ACTION ITEM: Every record should be written out again in full, with no character altered.

(Stored items from a collection)
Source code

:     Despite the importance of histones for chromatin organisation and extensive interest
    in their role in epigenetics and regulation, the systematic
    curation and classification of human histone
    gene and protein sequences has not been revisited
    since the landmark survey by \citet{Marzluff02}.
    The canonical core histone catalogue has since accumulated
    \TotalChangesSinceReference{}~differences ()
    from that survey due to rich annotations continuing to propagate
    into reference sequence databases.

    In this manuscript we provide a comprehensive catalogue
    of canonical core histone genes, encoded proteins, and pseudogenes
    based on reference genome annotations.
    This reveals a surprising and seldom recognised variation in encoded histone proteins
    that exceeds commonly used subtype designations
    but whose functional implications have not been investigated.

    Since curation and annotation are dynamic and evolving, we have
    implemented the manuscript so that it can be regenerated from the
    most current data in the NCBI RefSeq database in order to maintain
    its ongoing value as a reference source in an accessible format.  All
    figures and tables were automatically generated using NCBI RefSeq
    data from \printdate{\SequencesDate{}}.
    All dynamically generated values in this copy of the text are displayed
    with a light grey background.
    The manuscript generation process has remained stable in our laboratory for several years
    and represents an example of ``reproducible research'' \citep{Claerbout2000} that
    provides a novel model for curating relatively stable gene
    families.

ANSWER:
Source code

:     Despite the importance of histones for chromatin organisation and extensive interest
    in their role in epigenetics and regulation, the systematic
    curation and classification of human histone
    gene and protein sequences has not been revisited
    since the landmark survey by \citet{Marzluff02}.
    The canonical core histone catalogue has since accumulated
    \TotalChangesSinceReference{}~differences ()
    from that survey due to rich annotations continuing to propagate
    into reference sequence databases.

    In this manuscript we provide a comprehensive catalogue
    of canonical core histone genes, encoded proteins, and pseudogenes
    based on reference genome annotations.
    This reveals a surprising and seldom recognised variation in encoded histone proteins
    that exceeds commonly used subtype designations
    but whose functional implications have not been investigated.

    Since curation and annotation are dynamic and evolving, we have
    implemented the manuscript so that it can be regenerated from the
    most current data in the NCBI RefSeq database in order to maintain
    its ongoing value as a reference source in an accessible format.  All
    figures and tables were automatically generated using NCBI RefSeq
    data from \printdate{\SequencesDate{}}.
    All dynamically generated values in this copy of the text are displayed
    with a light grey background.
    The manuscript generation process has remained stable in our laboratory for several years
    and represents an example of ``reproducible research'' \citep{Claerbout2000} that
    provides a novel model for curating relatively stable gene
    families.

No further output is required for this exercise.